WORK ORDER: Write every entry out again with no changes, and leave the images behind.
Top of THE DATA
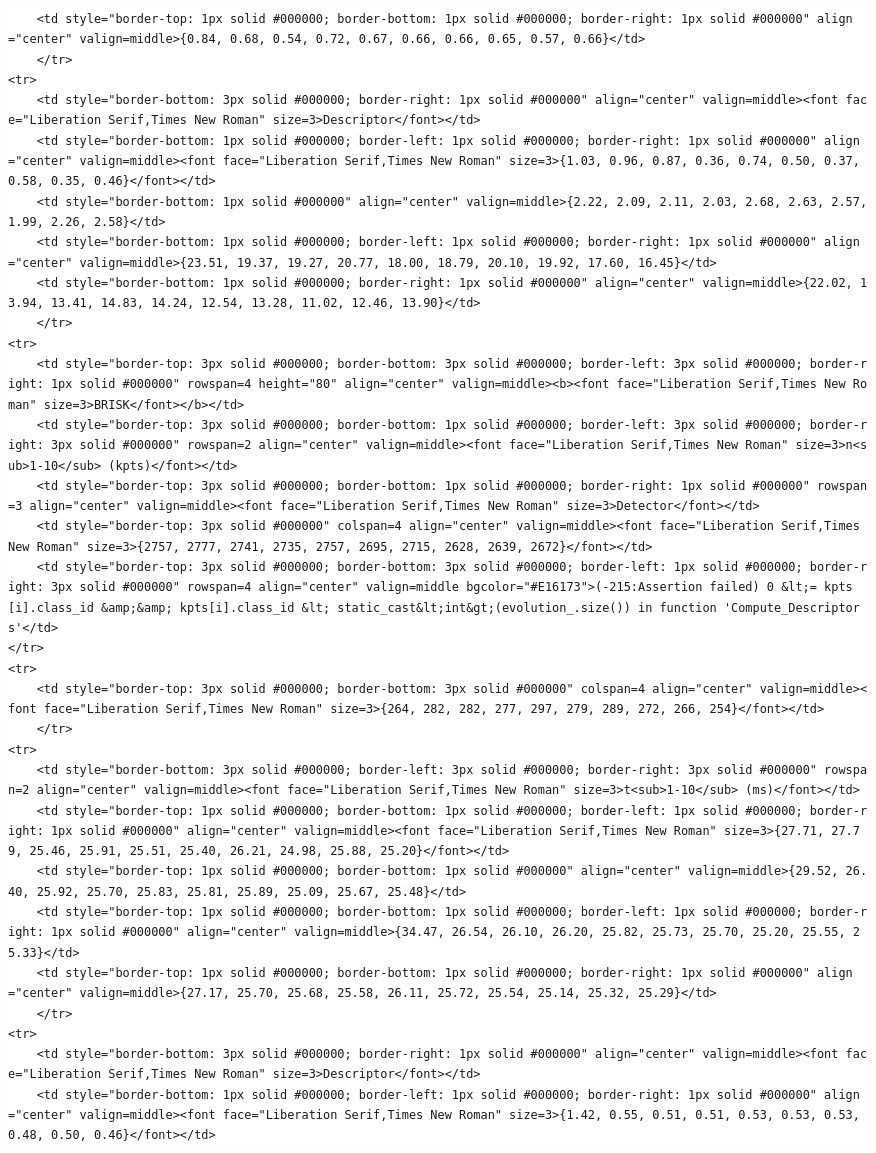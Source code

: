 		<td style="border-top: 1px solid #000000; border-bottom: 1px solid #000000; border-right: 1px solid #000000" align="center" valign=middle>{0.84, 0.68, 0.54, 0.72, 0.67, 0.66, 0.66, 0.65, 0.57, 0.66}</td>
		</tr>
	<tr>
		<td style="border-bottom: 3px solid #000000; border-right: 1px solid #000000" align="center" valign=middle><font face="Liberation Serif,Times New Roman" size=3>Descriptor</font></td>
		<td style="border-bottom: 1px solid #000000; border-left: 1px solid #000000; border-right: 1px solid #000000" align="center" valign=middle><font face="Liberation Serif,Times New Roman" size=3>{1.03, 0.96, 0.87, 0.36, 0.74, 0.50, 0.37, 0.58, 0.35, 0.46}</font></td>
		<td style="border-bottom: 1px solid #000000" align="center" valign=middle>{2.22, 2.09, 2.11, 2.03, 2.68, 2.63, 2.57, 1.99, 2.26, 2.58}</td>
		<td style="border-bottom: 1px solid #000000; border-left: 1px solid #000000; border-right: 1px solid #000000" align="center" valign=middle>{23.51, 19.37, 19.27, 20.77, 18.00, 18.79, 20.10, 19.92, 17.60, 16.45}</td>
		<td style="border-bottom: 1px solid #000000; border-right: 1px solid #000000" align="center" valign=middle>{22.02, 13.94, 13.41, 14.83, 14.24, 12.54, 13.28, 11.02, 12.46, 13.90}</td>
		</tr>
	<tr>
		<td style="border-top: 3px solid #000000; border-bottom: 3px solid #000000; border-left: 3px solid #000000; border-right: 1px solid #000000" rowspan=4 height="80" align="center" valign=middle><b><font face="Liberation Serif,Times New Roman" size=3>BRISK</font></b></td>
		<td style="border-top: 3px solid #000000; border-bottom: 1px solid #000000; border-left: 3px solid #000000; border-right: 3px solid #000000" rowspan=2 align="center" valign=middle><font face="Liberation Serif,Times New Roman" size=3>n<sub>1-10</sub> (kpts)</font></td>
		<td style="border-top: 3px solid #000000; border-bottom: 1px solid #000000; border-right: 1px solid #000000" rowspan=3 align="center" valign=middle><font face="Liberation Serif,Times New Roman" size=3>Detector</font></td>
		<td style="border-top: 3px solid #000000" colspan=4 align="center" valign=middle><font face="Liberation Serif,Times New Roman" size=3>{2757, 2777, 2741, 2735, 2757, 2695, 2715, 2628, 2639, 2672}</font></td>
		<td style="border-top: 3px solid #000000; border-bottom: 3px solid #000000; border-left: 1px solid #000000; border-right: 3px solid #000000" rowspan=4 align="center" valign=middle bgcolor="#E16173">(-215:Assertion failed) 0 &lt;= kpts[i].class_id &amp;&amp; kpts[i].class_id &lt; static_cast&lt;int&gt;(evolution_.size()) in function 'Compute_Descriptors'</td>
	</tr>
	<tr>
		<td style="border-top: 3px solid #000000; border-bottom: 3px solid #000000" colspan=4 align="center" valign=middle><font face="Liberation Serif,Times New Roman" size=3>{264, 282, 282, 277, 297, 279, 289, 272, 266, 254}</font></td>
		</tr>
	<tr>
		<td style="border-bottom: 3px solid #000000; border-left: 3px solid #000000; border-right: 3px solid #000000" rowspan=2 align="center" valign=middle><font face="Liberation Serif,Times New Roman" size=3>t<sub>1-10</sub> (ms)</font></td>
		<td style="border-top: 1px solid #000000; border-bottom: 1px solid #000000; border-left: 1px solid #000000; border-right: 1px solid #000000" align="center" valign=middle><font face="Liberation Serif,Times New Roman" size=3>{27.71, 27.79, 25.46, 25.91, 25.51, 25.40, 26.21, 24.98, 25.88, 25.20}</font></td>
		<td style="border-top: 1px solid #000000; border-bottom: 1px solid #000000" align="center" valign=middle>{29.52, 26.40, 25.92, 25.70, 25.83, 25.81, 25.89, 25.09, 25.67, 25.48}</td>
		<td style="border-top: 1px solid #000000; border-bottom: 1px solid #000000; border-left: 1px solid #000000; border-right: 1px solid #000000" align="center" valign=middle>{34.47, 26.54, 26.10, 26.20, 25.82, 25.73, 25.70, 25.20, 25.55, 25.33}</td>
		<td style="border-top: 1px solid #000000; border-bottom: 1px solid #000000; border-right: 1px solid #000000" align="center" valign=middle>{27.17, 25.70, 25.68, 25.58, 26.11, 25.72, 25.54, 25.14, 25.32, 25.29}</td>
		</tr>
	<tr>
		<td style="border-bottom: 3px solid #000000; border-right: 1px solid #000000" align="center" valign=middle><font face="Liberation Serif,Times New Roman" size=3>Descriptor</font></td>
		<td style="border-bottom: 1px solid #000000; border-left: 1px solid #000000; border-right: 1px solid #000000" align="center" valign=middle><font face="Liberation Serif,Times New Roman" size=3>{1.42, 0.55, 0.51, 0.51, 0.53, 0.53, 0.53, 0.48, 0.50, 0.46}</font></td>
Bottom of THE DATA
RESULT OF THIS EXERCISE:
Source code

: 		<td style="border-top: 1px solid #000000; border-bottom: 1px solid #000000; border-right: 1px solid #000000" align="center" valign=middle>{0.84, 0.68, 0.54, 0.72, 0.67, 0.66, 0.66, 0.65, 0.57, 0.66}</td>
		</tr>
	<tr>
		<td style="border-bottom: 3px solid #000000; border-right: 1px solid #000000" align="center" valign=middle><font face="Liberation Serif,Times New Roman" size=3>Descriptor</font></td>
		<td style="border-bottom: 1px solid #000000; border-left: 1px solid #000000; border-right: 1px solid #000000" align="center" valign=middle><font face="Liberation Serif,Times New Roman" size=3>{1.03, 0.96, 0.87, 0.36, 0.74, 0.50, 0.37, 0.58, 0.35, 0.46}</font></td>
		<td style="border-bottom: 1px solid #000000" align="center" valign=middle>{2.22, 2.09, 2.11, 2.03, 2.68, 2.63, 2.57, 1.99, 2.26, 2.58}</td>
		<td style="border-bottom: 1px solid #000000; border-left: 1px solid #000000; border-right: 1px solid #000000" align="center" valign=middle>{23.51, 19.37, 19.27, 20.77, 18.00, 18.79, 20.10, 19.92, 17.60, 16.45}</td>
		<td style="border-bottom: 1px solid #000000; border-right: 1px solid #000000" align="center" valign=middle>{22.02, 13.94, 13.41, 14.83, 14.24, 12.54, 13.28, 11.02, 12.46, 13.90}</td>
		</tr>
	<tr>
		<td style="border-top: 3px solid #000000; border-bottom: 3px solid #000000; border-left: 3px solid #000000; border-right: 1px solid #000000" rowspan=4 height="80" align="center" valign=middle><b><font face="Liberation Serif,Times New Roman" size=3>BRISK</font></b></td>
		<td style="border-top: 3px solid #000000; border-bottom: 1px solid #000000; border-left: 3px solid #000000; border-right: 3px solid #000000" rowspan=2 align="center" valign=middle><font face="Liberation Serif,Times New Roman" size=3>n<sub>1-10</sub> (kpts)</font></td>
		<td style="border-top: 3px solid #000000; border-bottom: 1px solid #000000; border-right: 1px solid #000000" rowspan=3 align="center" valign=middle><font face="Liberation Serif,Times New Roman" size=3>Detector</font></td>
		<td style="border-top: 3px solid #000000" colspan=4 align="center" valign=middle><font face="Liberation Serif,Times New Roman" size=3>{2757, 2777, 2741, 2735, 2757, 2695, 2715, 2628, 2639, 2672}</font></td>
		<td style="border-top: 3px solid #000000; border-bottom: 3px solid #000000; border-left: 1px solid #000000; border-right: 3px solid #000000" rowspan=4 align="center" valign=middle bgcolor="#E16173">(-215:Assertion failed) 0 &lt;= kpts[i].class_id &amp;&amp; kpts[i].class_id &lt; static_cast&lt;int&gt;(evolution_.size()) in function 'Compute_Descriptors'</td>
	</tr>
	<tr>
		<td style="border-top: 3px solid #000000; border-bottom: 3px solid #000000" colspan=4 align="center" valign=middle><font face="Liberation Serif,Times New Roman" size=3>{264, 282, 282, 277, 297, 279, 289, 272, 266, 254}</font></td>
		</tr>
	<tr>
		<td style="border-bottom: 3px solid #000000; border-left: 3px solid #000000; border-right: 3px solid #000000" rowspan=2 align="center" valign=middle><font face="Liberation Serif,Times New Roman" size=3>t<sub>1-10</sub> (ms)</font></td>
		<td style="border-top: 1px solid #000000; border-bottom: 1px solid #000000; border-left: 1px solid #000000; border-right: 1px solid #000000" align="center" valign=middle><font face="Liberation Serif,Times New Roman" size=3>{27.71, 27.79, 25.46, 25.91, 25.51, 25.40, 26.21, 24.98, 25.88, 25.20}</font></td>
		<td style="border-top: 1px solid #000000; border-bottom: 1px solid #000000" align="center" valign=middle>{29.52, 26.40, 25.92, 25.70, 25.83, 25.81, 25.89, 25.09, 25.67, 25.48}</td>
		<td style="border-top: 1px solid #000000; border-bottom: 1px solid #000000; border-left: 1px solid #000000; border-right: 1px solid #000000" align="center" valign=middle>{34.47, 26.54, 26.10, 26.20, 25.82, 25.73, 25.70, 25.20, 25.55, 25.33}</td>
		<td style="border-top: 1px solid #000000; border-bottom: 1px solid #000000; border-right: 1px solid #000000" align="center" valign=middle>{27.17, 25.70, 25.68, 25.58, 26.11, 25.72, 25.54, 25.14, 25.32, 25.29}</td>
		</tr>
	<tr>
		<td style="border-bottom: 3px solid #000000; border-right: 1px solid #000000" align="center" valign=middle><font face="Liberation Serif,Times New Roman" size=3>Descriptor</font></td>
		<td style="border-bottom: 1px solid #000000; border-left: 1px solid #000000; border-right: 1px solid #000000" align="center" valign=middle><font face="Liberation Serif,Times New Roman" size=3>{1.42, 0.55, 0.51, 0.51, 0.53, 0.53, 0.53, 0.48, 0.50, 0.46}</font></td>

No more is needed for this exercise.